Rendered images with source text ▸
....

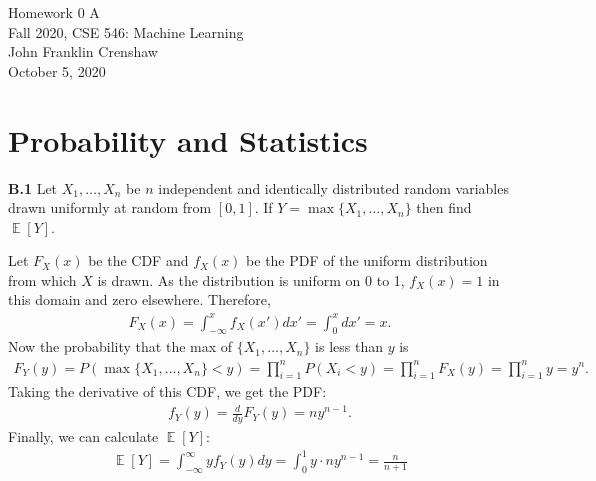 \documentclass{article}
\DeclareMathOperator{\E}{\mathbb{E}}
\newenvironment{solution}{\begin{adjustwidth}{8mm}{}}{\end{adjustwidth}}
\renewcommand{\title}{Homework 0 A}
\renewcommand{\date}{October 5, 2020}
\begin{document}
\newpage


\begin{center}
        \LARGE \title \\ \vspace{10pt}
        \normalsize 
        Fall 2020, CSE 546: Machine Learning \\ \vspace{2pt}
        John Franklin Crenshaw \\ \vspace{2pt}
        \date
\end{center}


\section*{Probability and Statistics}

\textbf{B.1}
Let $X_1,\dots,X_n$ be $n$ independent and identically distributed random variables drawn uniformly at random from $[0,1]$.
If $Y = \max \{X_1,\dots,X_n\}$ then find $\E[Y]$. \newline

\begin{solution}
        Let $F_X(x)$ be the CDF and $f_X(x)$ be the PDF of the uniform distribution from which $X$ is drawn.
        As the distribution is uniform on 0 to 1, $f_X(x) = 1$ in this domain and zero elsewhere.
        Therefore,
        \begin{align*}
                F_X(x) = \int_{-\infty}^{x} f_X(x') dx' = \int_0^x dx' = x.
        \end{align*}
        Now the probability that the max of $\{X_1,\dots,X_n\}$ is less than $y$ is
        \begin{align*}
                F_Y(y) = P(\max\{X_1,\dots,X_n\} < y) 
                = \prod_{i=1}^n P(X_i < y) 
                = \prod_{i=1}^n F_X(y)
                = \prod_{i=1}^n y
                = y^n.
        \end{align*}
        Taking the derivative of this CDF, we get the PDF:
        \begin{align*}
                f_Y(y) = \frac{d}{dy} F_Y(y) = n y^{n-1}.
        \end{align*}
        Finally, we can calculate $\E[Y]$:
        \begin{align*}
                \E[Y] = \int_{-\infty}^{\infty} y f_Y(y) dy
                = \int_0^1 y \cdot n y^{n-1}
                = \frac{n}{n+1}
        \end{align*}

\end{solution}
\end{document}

....

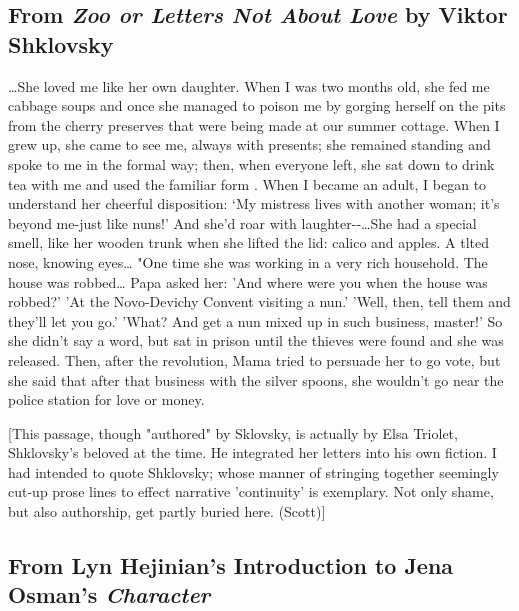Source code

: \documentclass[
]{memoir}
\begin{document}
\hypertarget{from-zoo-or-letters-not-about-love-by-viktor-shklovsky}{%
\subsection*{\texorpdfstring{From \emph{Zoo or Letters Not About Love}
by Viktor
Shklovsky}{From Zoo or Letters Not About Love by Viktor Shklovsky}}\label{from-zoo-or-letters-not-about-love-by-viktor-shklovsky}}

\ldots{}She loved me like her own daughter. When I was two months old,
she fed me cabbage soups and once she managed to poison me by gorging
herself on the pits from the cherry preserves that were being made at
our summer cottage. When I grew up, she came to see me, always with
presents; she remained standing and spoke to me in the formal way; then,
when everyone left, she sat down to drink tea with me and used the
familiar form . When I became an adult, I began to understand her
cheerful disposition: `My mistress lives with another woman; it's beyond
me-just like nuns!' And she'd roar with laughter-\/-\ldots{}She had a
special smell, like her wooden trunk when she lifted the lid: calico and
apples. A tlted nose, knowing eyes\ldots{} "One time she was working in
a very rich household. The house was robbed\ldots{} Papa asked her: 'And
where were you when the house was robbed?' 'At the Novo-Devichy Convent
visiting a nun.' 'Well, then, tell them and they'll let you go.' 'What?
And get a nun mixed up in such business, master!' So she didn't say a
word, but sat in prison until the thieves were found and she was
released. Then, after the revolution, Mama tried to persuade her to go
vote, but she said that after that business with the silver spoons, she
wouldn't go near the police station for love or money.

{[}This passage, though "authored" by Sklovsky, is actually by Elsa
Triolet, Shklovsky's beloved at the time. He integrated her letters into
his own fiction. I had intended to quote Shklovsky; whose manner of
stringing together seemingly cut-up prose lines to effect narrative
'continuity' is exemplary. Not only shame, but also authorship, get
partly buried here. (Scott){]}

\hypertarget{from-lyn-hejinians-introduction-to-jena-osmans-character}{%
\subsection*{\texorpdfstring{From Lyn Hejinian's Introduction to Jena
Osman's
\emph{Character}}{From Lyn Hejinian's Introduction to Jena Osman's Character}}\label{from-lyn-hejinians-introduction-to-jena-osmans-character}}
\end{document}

....

TASK STATEMENT ▸ Whenever the string "texorpdfstring" shows up in a line above, copy that line.

SOLVED PROBLEM ▸
\subsection*{\texorpdfstring{From \emph{Zoo or Letters Not About Love}
\subsection*{\texorpdfstring{From Lyn Hejinian's Introduction to Jena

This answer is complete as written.